Brief: Look for the word "number" in the data below, and copy every line that holds it.

Exercise inputs:
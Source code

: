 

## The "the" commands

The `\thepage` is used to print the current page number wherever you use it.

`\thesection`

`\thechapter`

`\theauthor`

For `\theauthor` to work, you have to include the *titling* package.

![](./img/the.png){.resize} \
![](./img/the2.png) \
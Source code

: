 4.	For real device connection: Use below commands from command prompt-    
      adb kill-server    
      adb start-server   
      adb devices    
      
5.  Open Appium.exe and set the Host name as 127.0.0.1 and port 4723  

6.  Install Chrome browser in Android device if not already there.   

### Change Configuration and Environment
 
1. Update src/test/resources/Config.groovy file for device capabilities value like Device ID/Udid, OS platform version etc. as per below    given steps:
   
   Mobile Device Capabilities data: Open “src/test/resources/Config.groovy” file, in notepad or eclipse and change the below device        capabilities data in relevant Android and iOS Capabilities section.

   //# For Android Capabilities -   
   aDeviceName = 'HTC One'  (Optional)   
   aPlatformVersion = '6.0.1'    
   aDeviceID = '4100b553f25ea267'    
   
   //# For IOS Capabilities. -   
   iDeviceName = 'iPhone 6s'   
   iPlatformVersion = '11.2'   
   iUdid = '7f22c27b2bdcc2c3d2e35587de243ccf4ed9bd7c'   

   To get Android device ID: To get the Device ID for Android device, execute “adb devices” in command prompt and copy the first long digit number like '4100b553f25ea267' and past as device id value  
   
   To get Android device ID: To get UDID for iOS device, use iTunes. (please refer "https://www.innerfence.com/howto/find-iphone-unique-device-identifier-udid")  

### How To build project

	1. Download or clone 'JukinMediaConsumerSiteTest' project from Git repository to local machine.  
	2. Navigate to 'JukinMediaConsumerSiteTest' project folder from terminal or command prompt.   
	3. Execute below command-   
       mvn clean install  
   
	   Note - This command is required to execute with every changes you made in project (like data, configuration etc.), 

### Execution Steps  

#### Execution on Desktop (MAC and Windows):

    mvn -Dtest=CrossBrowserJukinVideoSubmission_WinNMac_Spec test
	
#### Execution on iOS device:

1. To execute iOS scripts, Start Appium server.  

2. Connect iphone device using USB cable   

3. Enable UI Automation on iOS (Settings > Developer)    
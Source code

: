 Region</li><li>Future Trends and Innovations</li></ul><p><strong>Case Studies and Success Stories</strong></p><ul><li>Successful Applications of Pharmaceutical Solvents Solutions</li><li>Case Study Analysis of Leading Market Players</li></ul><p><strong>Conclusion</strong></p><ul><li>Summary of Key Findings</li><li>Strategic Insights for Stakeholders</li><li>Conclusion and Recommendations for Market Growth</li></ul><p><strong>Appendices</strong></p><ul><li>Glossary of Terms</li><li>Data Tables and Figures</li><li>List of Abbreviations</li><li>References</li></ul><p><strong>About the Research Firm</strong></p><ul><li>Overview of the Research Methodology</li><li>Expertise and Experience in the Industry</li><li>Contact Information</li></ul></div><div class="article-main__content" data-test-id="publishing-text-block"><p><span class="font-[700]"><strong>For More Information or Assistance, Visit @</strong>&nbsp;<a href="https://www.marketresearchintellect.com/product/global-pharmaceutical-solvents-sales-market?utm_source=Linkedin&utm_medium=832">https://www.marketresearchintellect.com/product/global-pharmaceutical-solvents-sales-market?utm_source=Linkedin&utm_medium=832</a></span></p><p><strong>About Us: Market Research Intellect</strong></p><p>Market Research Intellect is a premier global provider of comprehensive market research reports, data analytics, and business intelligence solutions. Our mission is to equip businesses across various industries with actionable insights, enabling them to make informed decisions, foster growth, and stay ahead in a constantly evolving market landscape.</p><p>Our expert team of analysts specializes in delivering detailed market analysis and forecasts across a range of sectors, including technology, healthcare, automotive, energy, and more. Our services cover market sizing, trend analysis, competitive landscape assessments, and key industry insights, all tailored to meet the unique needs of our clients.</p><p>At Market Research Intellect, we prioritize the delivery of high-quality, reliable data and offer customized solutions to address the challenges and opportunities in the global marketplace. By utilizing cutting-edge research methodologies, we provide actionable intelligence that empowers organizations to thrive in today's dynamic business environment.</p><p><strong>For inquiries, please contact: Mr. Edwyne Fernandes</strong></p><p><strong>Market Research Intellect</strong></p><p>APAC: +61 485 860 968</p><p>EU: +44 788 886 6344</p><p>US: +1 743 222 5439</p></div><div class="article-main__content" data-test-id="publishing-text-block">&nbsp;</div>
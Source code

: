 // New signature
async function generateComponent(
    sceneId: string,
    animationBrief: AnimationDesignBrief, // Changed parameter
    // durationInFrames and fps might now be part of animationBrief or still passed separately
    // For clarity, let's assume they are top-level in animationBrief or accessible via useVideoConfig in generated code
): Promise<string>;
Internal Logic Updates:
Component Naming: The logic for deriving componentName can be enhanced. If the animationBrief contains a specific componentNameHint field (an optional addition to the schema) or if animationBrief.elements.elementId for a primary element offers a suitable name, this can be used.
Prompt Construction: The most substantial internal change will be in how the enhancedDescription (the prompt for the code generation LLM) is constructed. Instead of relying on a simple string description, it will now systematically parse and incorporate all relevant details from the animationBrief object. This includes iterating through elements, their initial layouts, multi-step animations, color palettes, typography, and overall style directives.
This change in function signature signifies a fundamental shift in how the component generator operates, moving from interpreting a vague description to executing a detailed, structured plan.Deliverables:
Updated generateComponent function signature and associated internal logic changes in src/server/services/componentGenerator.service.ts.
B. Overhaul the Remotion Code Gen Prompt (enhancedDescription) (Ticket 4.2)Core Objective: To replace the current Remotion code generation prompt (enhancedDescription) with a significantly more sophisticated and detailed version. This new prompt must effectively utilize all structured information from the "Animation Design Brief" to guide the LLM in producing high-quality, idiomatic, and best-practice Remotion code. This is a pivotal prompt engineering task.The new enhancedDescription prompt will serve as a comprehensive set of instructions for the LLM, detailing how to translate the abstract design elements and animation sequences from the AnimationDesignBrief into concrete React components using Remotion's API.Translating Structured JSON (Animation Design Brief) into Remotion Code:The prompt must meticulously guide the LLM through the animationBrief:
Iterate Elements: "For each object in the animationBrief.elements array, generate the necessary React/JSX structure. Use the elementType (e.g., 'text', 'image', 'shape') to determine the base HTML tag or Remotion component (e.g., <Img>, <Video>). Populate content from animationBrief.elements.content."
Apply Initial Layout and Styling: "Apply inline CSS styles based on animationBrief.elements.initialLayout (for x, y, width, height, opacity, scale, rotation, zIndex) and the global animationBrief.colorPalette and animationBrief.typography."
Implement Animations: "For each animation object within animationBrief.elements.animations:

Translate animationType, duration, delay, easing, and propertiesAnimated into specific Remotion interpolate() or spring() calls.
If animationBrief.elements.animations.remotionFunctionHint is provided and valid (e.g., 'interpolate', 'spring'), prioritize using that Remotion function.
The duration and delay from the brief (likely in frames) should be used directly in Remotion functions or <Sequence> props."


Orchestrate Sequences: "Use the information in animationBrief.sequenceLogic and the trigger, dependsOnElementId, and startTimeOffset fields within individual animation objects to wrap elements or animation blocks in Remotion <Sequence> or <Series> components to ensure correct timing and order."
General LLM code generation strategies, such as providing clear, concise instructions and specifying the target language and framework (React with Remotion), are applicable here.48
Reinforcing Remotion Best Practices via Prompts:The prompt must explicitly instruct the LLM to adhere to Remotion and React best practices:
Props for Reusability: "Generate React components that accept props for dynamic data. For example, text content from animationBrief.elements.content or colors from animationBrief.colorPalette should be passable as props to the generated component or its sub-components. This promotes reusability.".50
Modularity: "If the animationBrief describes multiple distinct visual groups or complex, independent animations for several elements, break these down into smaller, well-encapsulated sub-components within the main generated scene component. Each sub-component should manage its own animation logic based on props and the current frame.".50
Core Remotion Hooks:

Solution to this exercise:
The `\thepage` is used to print the current page number wherever you use it.
   To get Android device ID: To get the Device ID for Android device, execute “adb devices” in command prompt and copy the first long digit number like '4100b553f25ea267' and past as device id value  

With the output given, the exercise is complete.